**Work order:**
Among the entries below, please show each line that carries the word "creation".

++++ Data records

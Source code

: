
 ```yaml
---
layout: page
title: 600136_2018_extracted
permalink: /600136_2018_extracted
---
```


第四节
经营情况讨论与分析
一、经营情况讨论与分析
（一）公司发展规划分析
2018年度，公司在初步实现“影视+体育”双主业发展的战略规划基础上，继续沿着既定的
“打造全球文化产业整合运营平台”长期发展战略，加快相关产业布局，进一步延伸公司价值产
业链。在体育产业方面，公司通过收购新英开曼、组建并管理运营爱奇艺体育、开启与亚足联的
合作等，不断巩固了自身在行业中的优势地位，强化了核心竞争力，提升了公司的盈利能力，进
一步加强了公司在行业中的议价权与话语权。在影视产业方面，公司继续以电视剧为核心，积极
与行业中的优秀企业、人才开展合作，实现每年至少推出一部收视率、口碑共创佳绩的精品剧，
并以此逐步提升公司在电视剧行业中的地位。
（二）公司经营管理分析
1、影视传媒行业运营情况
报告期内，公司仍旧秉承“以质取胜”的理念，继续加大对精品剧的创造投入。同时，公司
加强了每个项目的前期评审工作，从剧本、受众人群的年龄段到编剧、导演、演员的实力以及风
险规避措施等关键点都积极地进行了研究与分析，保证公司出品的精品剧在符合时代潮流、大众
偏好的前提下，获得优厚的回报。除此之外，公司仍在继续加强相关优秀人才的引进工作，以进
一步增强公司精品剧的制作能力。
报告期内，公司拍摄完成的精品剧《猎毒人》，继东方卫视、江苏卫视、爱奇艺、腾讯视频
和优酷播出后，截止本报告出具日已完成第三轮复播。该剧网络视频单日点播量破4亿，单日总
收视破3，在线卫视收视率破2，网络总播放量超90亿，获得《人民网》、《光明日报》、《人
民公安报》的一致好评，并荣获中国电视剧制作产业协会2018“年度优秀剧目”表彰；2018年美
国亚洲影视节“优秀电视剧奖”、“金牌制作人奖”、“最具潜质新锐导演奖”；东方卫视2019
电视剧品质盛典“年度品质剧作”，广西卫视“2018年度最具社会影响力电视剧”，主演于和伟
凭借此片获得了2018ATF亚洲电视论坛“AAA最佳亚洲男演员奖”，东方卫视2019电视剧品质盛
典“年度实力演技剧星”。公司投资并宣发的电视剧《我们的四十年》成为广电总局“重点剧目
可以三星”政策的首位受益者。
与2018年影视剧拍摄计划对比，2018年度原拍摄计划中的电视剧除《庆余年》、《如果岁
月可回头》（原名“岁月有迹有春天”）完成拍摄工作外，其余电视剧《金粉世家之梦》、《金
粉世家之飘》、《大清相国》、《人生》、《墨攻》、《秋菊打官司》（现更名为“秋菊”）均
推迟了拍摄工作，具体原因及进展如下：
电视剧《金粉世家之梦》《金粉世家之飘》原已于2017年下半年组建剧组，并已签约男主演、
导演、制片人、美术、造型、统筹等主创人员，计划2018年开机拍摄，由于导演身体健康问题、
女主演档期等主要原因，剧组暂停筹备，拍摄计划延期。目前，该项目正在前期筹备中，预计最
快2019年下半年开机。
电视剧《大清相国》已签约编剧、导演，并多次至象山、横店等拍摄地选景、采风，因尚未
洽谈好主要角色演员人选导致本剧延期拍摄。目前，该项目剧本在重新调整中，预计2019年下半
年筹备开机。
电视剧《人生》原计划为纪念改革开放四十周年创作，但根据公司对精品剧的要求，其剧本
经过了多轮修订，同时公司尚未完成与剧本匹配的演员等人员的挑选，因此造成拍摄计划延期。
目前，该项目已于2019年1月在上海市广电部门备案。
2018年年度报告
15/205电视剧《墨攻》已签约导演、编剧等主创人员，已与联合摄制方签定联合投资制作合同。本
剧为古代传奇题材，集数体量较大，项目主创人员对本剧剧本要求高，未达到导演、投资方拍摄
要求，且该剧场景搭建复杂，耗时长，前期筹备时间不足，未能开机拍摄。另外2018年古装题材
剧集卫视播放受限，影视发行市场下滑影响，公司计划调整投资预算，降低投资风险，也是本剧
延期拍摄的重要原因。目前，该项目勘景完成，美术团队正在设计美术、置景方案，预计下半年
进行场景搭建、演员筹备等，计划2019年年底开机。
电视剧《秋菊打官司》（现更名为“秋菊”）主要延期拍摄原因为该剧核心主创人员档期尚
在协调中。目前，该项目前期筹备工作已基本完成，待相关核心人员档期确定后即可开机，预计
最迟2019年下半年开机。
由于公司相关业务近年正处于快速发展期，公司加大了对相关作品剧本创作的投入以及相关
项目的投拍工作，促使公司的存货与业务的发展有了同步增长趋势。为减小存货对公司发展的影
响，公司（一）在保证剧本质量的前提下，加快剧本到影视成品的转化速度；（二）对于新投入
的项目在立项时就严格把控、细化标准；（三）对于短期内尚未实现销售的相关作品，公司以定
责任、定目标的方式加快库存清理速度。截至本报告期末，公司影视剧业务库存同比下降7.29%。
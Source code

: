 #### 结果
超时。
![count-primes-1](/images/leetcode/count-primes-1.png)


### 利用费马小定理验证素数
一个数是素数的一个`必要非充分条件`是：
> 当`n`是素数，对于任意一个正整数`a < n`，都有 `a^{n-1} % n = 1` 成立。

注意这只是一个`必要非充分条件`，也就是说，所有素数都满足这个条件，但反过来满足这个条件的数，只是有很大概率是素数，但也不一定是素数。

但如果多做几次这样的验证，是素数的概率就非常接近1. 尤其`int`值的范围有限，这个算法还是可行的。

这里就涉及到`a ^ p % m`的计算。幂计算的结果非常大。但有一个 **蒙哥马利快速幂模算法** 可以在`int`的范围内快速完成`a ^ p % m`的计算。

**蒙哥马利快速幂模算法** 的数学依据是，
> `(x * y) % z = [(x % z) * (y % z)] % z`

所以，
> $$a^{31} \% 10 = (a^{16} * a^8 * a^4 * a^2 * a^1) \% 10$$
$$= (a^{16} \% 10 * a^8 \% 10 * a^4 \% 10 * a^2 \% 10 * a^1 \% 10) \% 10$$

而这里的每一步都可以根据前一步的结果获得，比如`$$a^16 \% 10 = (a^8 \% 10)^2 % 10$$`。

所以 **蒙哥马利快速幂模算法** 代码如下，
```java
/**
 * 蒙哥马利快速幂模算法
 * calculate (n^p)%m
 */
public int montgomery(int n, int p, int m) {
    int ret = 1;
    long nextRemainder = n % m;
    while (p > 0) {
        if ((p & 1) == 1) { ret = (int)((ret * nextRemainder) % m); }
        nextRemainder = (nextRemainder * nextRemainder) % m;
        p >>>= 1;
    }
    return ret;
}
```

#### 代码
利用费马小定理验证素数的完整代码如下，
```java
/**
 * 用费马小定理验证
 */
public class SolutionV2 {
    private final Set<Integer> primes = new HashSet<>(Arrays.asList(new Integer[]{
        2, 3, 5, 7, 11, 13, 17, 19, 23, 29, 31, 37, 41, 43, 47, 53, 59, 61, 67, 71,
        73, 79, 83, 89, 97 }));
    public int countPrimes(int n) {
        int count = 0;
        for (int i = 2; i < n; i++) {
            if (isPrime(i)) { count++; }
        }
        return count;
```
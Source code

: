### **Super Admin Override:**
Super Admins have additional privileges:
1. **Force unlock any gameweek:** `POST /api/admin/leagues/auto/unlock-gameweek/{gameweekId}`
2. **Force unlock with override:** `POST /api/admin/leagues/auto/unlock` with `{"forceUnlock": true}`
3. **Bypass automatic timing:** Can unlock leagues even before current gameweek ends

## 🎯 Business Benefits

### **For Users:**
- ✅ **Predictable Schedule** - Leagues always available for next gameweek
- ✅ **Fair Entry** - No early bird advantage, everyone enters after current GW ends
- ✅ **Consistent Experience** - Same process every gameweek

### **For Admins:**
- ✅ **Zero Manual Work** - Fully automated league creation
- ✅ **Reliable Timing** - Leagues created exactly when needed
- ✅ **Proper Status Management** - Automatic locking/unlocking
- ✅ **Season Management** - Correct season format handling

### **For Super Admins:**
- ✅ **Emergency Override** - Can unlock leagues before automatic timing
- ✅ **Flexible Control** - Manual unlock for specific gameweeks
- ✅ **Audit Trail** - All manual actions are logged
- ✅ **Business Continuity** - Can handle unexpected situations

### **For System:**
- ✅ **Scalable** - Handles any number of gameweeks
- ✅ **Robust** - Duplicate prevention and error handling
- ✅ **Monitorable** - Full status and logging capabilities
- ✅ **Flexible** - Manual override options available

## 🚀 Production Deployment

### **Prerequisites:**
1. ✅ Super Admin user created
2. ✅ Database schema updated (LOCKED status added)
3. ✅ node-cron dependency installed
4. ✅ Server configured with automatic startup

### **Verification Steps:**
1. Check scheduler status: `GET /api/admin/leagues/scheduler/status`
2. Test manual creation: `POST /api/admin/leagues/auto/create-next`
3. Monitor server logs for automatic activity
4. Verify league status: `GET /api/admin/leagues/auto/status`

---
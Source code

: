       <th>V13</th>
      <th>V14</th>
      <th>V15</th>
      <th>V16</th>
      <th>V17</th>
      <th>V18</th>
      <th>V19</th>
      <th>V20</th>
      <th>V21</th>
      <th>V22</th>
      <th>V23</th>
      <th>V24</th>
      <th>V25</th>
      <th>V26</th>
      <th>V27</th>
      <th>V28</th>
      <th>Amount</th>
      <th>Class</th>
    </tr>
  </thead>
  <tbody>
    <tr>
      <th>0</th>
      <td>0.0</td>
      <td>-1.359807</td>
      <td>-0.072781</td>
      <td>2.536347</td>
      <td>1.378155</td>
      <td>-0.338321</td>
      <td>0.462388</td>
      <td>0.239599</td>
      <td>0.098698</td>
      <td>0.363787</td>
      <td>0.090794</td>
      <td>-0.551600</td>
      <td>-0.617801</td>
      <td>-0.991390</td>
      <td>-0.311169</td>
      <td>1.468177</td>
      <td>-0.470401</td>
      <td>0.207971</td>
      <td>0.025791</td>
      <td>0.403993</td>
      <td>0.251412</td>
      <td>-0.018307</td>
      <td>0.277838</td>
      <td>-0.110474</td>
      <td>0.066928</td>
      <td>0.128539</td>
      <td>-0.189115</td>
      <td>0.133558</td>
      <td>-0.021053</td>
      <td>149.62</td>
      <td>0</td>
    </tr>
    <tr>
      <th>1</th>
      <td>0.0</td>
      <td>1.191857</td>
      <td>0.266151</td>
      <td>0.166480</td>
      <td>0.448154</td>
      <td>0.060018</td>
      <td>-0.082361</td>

++++++++

**Answer section:**
- ✅ **Zero Manual Work** - Fully automated league creation
2. Test manual creation: `POST /api/admin/leagues/auto/create-next`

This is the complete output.